Create Basic Monster Shape
In this tutorial we are going to make a single monster, and then copy the monster image to create multiple stickers.
To create different monster shapes, I suggest working in ‘batches’ as I mention below (ie do all the bodies first). However, if you are very new to Affinity Designer, I recommend creating a single monster and duplicating him first, and then creating different monsters next.
To start, we’ll create a basic monster shape. To do this, we’ll use shapes from the shape panel.
Create a new VECTOR layer (click on the + icon in the layer panel on the right).
Look at the different shapes available in the shape panel on the left hand side.
We will use the eclipse (circle) shape to create the body. We’ll also crop the shape so we only see the head and shoulders of the monster – so don’t worry if part of the monster is showing outside of the sticker frame.
To do this, first create the body shape using the eclipse tool, then create a rectangle on top where you want to crop the body.
Note: Unlike Procreate, Affinity Designer will create a new layer every time you create a new shape. Remember to drag the layer up or down if it is not created where you need it. In this step, we need the rectangle above the eclipse-
Now we need to crop the shape. This means that the part of the eclipse under the rectangle will be removed.
Click on the three button icon at the top left and first select ‘subtract’ from the geometry, this will subtract the rectangle shape from the eclipse.
Secondly, click on ‘convert to curves‘.
‘Convert to curves’ changes the shape from being a ‘fixed’ shape into being a more fluid object which you can distort and manipulate using the nodes.
We’re going to change the monster’s body from being a perfect eclipse into being a more organic and interesting shape.
Select the node editor tool (second down on left hand tool bar) and grab a node handle on the monster’s body. See how moving the handle will change the shape. Go wild or subtle in how you change the body – it’s up to you!
If you want to change the color of the body, make sure the body is selected and then choose a color from the color palet on the right hand side.
To add the eyes, we just make more eclipse shapes.
Create two white circles and two black ones to form the eyes. Remember to drag the layers into place if the layers are in the wrong order.
And we’ll add a mouth, again, using the shape tool, but this time we’ll use the half moon crescent.
To change the shape and rotation of the mouth, drag on the nodes and handles, using the node editor tool (the arrow head, second icon down on the left hand toolbar).
Now we’ll add an arm or two.
To do this we’ll use the pencil tool which allows us to draw freeform shapes.
The arm currently does not have an outline or fill colour. The white circle with the blue line in the color panel shows that both the fill and the outline are empty. If I wanted to create a black outline for the arm, I would just select the outline icon (the ring) and then click on the color I wanted. To change the fill color, select the fill icon (the disc) and choose the required color.
To duplicate the arm or any shape, simply make sure the shape is selected and then tap with two fingers on the screen. Alternatively, choose ‘duplicate’ from the menu selected with the three dots, top left.
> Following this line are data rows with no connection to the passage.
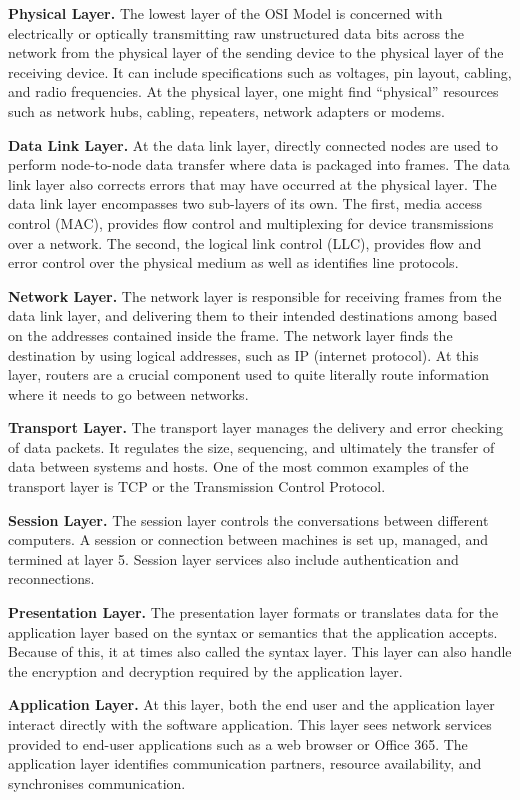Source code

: \documentclass[../report.tex]{subfiles}
\begin{document}
\textbf{Physical Layer.} The lowest layer of the OSI Model is concerned with electrically or optically transmitting raw unstructured data bits across the network from the physical layer of the sending device to the physical layer of the receiving device. It can include specifications such as voltages, pin layout, cabling, and radio frequencies. At the physical layer, one might find “physical” resources such as network hubs, cabling, repeaters, network adapters or modems.

\textbf{Data Link Layer.} At the data link layer, directly connected nodes are used to perform node-to-node data transfer where data is packaged into frames. The data link layer also corrects errors that may have occurred at the physical layer. The data link layer encompasses two sub-layers of its own. The first, media access control (MAC), provides flow control and multiplexing for device transmissions over a network. The second, the logical link control (LLC), provides flow and error control over the physical medium as well as identifies line protocols.

\textbf{Network Layer.} The network layer is responsible for receiving frames from the data link layer, and delivering them to their intended destinations among based on the addresses contained inside the frame. The network layer finds the destination by using logical addresses, such as IP (internet protocol). At this layer, routers are a crucial component used to quite literally route information where it needs to go between networks.

\textbf{Transport Layer.} The transport layer manages the delivery and error checking of data packets. It regulates the size, sequencing, and ultimately the transfer of data between systems and hosts. One of the most common examples of the transport layer is TCP or the Transmission Control Protocol.

\textbf{Session Layer.} The session layer controls the conversations between different computers. A session or connection between machines is set up, managed, and termined at layer 5. Session layer services also include authentication and reconnections.

\textbf{Presentation Layer.} The presentation layer formats or translates data for the application layer based on the syntax or semantics that the application accepts. Because of this, it at times also called the syntax layer. This layer can also handle the encryption and decryption required by the application layer.

\textbf{Application Layer.} At this layer, both the end user and the application layer interact directly with the software application. This layer sees network services provided to end-user applications such as a web browser or Office 365. The application layer identifies communication partners, resource availability, and synchronises communication.
\end{document}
How to Add Gradient In Affinity Designer For iPad
It’s very easy to add gradient to a shape. Make sure the shape is selected, click on the gradient icon (left hand tool bar) and then drag on the shape. You will see the gradient is created. If you want to change the color, click on the color dots and then select a color from the color panel.
Tip: Look at the tool bar at the bottom of your screen and you will see there are different options for gradient effects. We have used the linea effect in the monster above, however you could also try the radial effect – this is handy for adding depth to the eyes.
To add a background – create a new layer UNDER your monster layer (to open the layer panel click on the layer icon) and draw a rectangle shape. Fill this with your desired color.
TIP: With the monster finished and background added, something that is useful to do is to create a group with all these layers together. This keeps everything neat and manageable. This is particularly useful seeing we are creating several different monsters!
To create a group, open the layer panel, select the layers you want to group (to select multiple layers swipe from left to right on the layers you require). Then click on the group icon (the center icon which looks like two jigsaw pieces) and this will create a new group.
The Pixel Persona
We’re now going to add texture to the complete image. To do this we need to change to the Pixel Persona.
Create a new PIXEL layer above the monster.
You will see the tool bar on the left has changed. Select the paint brush tool on the left AND the paint brush tool on the right.
When you click on the brush icon on the right, you will see this opens the brush panel.
Scroll through and see which effects you like. I used the spatter brush. Change the color in the color panel and you will see at the bottom of the screen there are other options for tweaking.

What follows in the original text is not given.